Your assignment – Look for "çevirici" in each line of the entries, and return the matching lines.

[Stored entries]
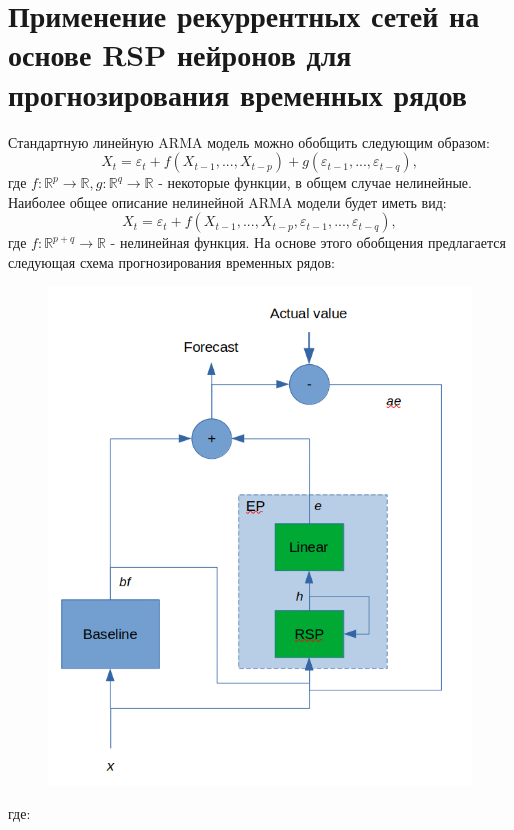 \documentclass[11pt]{article}
\begin{document}
\section*{Применение рекуррентных сетей на основе RSP нейронов для прогнозирования временных рядов}
Стандартную линейную ARMA модель можно обобщить следующим образом:
$$ X_t = \varepsilon_t + f(X_{t-1}, ..., X_{t-p}) + g(\varepsilon_{t-1},...,\varepsilon_{t-q}) ,$$
где $f: \mathbb{R}^p \to \mathbb{R}, g: \mathbb{R}^q \to \mathbb{R} $ - некоторые функции, в общем случае нелинейные. Наиболее общее описание нелинейной ARMA модели будет иметь вид:
$$ X_t = \varepsilon_t + f(X_{t-1}, ..., X_{t-p}, \varepsilon_{t-1}, ..., \varepsilon_{t-q}) ,$$
где $f: \mathbb{R}^{p+q} \to \mathbb{R}$ - нелинейная функция. На основе этого обобщения предлагается следующая схема прогнозирования временных рядов:
\begin{figure}[H]
\centering
\includegraphics[scale=0.3]{rsp_forecasting_scheme.png}
\label{}
\end{figure}
где:
\end{document}
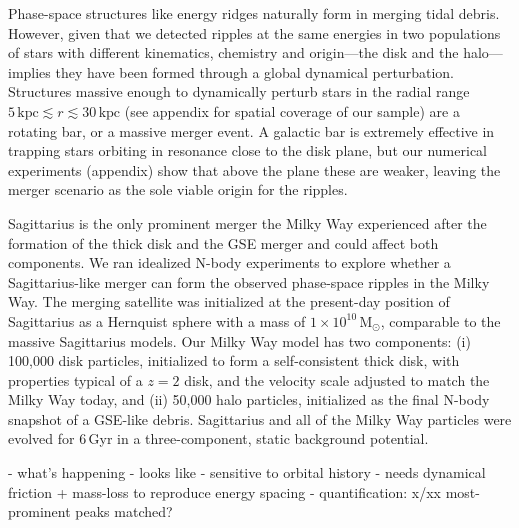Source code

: \documentclass{natureprintstyle}
\newcommand{\msun}{\ensuremath{\textrm{M}_\odot}}
\newcommand{\kpc}{\ensuremath{\textrm{kpc}}}
\begin{document}
Phase-space structures like energy ridges naturally form in merging tidal debris\cite{gomez:2010, gomez:2012a, belokurov:2023}.
However, given that we detected ripples at the same energies in two populations of stars with different kinematics, chemistry and origin---the disk and the halo---implies they have been formed through a global dynamical perturbation.
Structures massive enough to dynamically perturb stars in the radial range $5\,\kpc\lesssim r \lesssim 30\,\kpc$ (see appendix for spatial coverage of our sample) are a rotating bar, or a massive merger event.
A galactic bar is extremely effective in trapping stars orbiting in resonance close to the disk plane\cite{dehnen:2000, trick:2021, dilamore:2023}, but our numerical experiments (appendix) show that above the plane these are weaker, leaving the merger scenario as the sole viable origin for the ripples.


Sagittarius is the only prominent merger the Milky Way experienced after the formation of the thick disk and the GSE merger and could affect both components\cite{ruiz-lara:2020, kruijssen:2020, bonaca:2020}.
We ran idealized N-body experiments to explore whether a Sagittarius-like merger can form the observed phase-space ripples in the Milky Way.
The merging satellite was initialized at the present-day position of Sagittarius\cite{vasiliev:2021} as a Hernquist sphere\cite{hernquist:1990} with a mass of $1\times10^{10}\,\msun$, comparable to the massive Sagittarius models\cite{laporte:2018}.
Our Milky Way model has two components: (i) 100,000 disk particles, initialized to form a self-consistent thick disk, with properties typical of a $z=2$ disk, and the velocity scale adjusted to match the Milky Way today, and (ii) 50,000 halo particles, initialized as the final N-body snapshot of a GSE-like debris\cite{naidu:2021}.
Sagittarius and all of the Milky Way particles were evolved for 6\,Gyr in a three-component, static background potential\cite{gala:2022}.

- what's happening
- looks like 
- sensitive to orbital history
- needs dynamical friction + mass-loss to reproduce energy spacing
- quantification: x/xx most-prominent peaks matched?

\end{document}
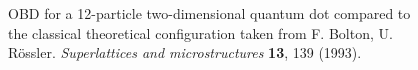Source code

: \begin{frame}
 \begin{figure}
 \begin{center}
  \label{fig:wigner20}
  \caption{OBD for a 12-particle two-dimensional quantum dot compared to the classical theoretical configuration taken from F. Bolton, U. Rössler.  \textit{Superlattices and microstructures} \textbf{13}, 139 (1993).}
 \end{center}
\end{figure}
\end{frame}


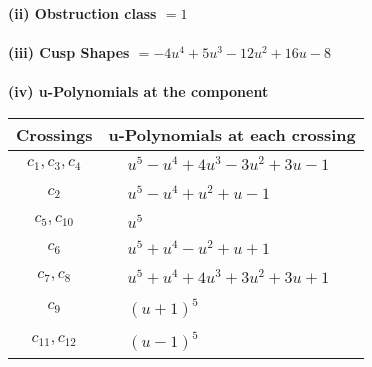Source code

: \documentclass[1p]{elsarticle_modified}
\theoremstyle{definition}
\begin{document}
\flushleft \textbf{(ii) Obstruction class $= 1$}\\~\\
\flushleft \textbf{(iii) Cusp Shapes $= -4 u^4+5 u^3-12 u^2+16 u-8$}\\~\\
\newpage\renewcommand{\arraystretch}{1}
\flushleft \textbf{(iv) u-Polynomials at the component}\newline \\
\begin{tabular}{m{50pt}|m{274pt}}
Crossings & \hspace{64pt}u-Polynomials at each crossing \\
\hline $$\begin{aligned}c_{1},c_{3},c_{4}\end{aligned}$$&$\begin{aligned}
&u^5- u^4+4 u^3-3 u^2+3 u-1
\end{aligned}$\\
\hline $$\begin{aligned}c_{2}\end{aligned}$$&$\begin{aligned}
&u^5- u^4+u^2+u-1
\end{aligned}$\\
\hline $$\begin{aligned}c_{5},c_{10}\end{aligned}$$&$\begin{aligned}
&u^5
\end{aligned}$\\
\hline $$\begin{aligned}c_{6}\end{aligned}$$&$\begin{aligned}
&u^5+u^4- u^2+u+1
\end{aligned}$\\
\hline $$\begin{aligned}c_{7},c_{8}\end{aligned}$$&$\begin{aligned}
&u^5+u^4+4 u^3+3 u^2+3 u+1
\end{aligned}$\\
\hline $$\begin{aligned}c_{9}\end{aligned}$$&$\begin{aligned}
&(u+1)^5
\end{aligned}$\\
\hline $$\begin{aligned}c_{11},c_{12}\end{aligned}$$&$\begin{aligned}
&(u-1)^5
\end{aligned}$\\
\hline
\end{tabular}\\~\\
\end{document}
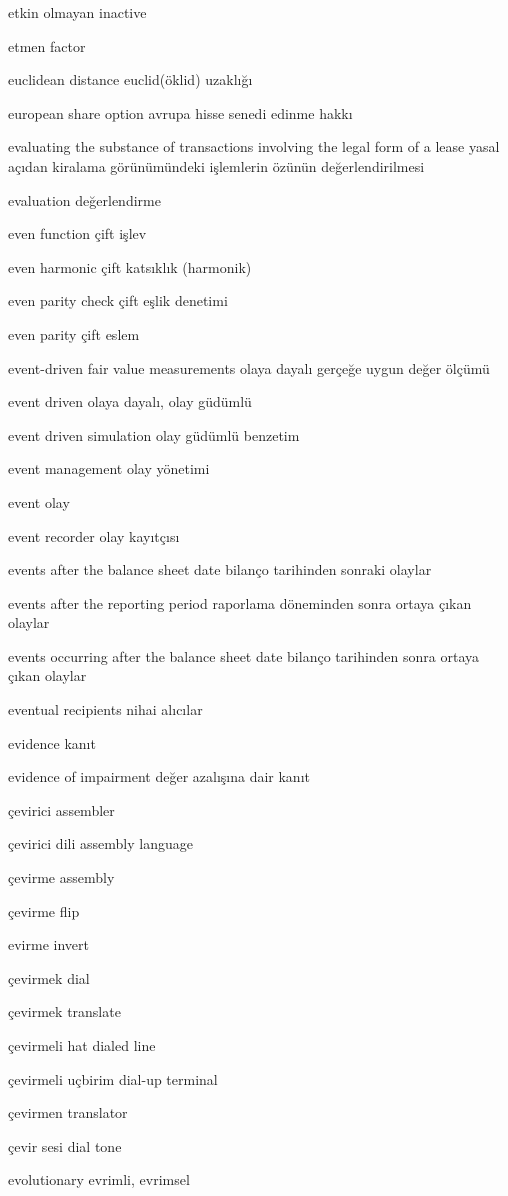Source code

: \documentclass[12pt,fleqn]{article}\usepackage{../../common}
\begin{document}
etkin olmayan inactive

etmen factor

euclidean distance euclid(öklid) uzaklığı

european share option avrupa hisse senedi edinme hakkı

evaluating the substance of transactions involving the legal form of a lease yasal açıdan kiralama görünümündeki işlemlerin özünün değerlendirilmesi

evaluation değerlendirme

even function çift işlev

even harmonic çift katsıklık (harmonik)

even parity check çift eşlik denetimi

even parity çift eslem

event-driven fair value measurements olaya dayalı gerçeğe uygun değer ölçümü

event driven olaya dayalı, olay güdümlü

event driven simulation olay güdümlü benzetim

event management olay yönetimi

event olay

event recorder olay kayıtçısı

events after the balance sheet date bilanço tarihinden sonraki olaylar

events after the reporting period raporlama döneminden sonra ortaya çıkan olaylar

events occurring after the balance sheet date bilanço tarihinden sonra ortaya çıkan olaylar

eventual recipients nihai alıcılar

evidence kanıt

evidence of impairment değer azalışına dair kanıt

çevirici assembler

çevirici dili assembly language

çevirme assembly

çevirme flip

evirme invert

çevirmek dial

çevirmek translate

çevirmeli hat dialed line

çevirmeli uçbirim dial-up terminal

çevirmen translator

çevir sesi dial tone

evolutionary evrimli, evrimsel
\end{document}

Solution to this exercise –
çevirici assembler
çevirici dili assembly language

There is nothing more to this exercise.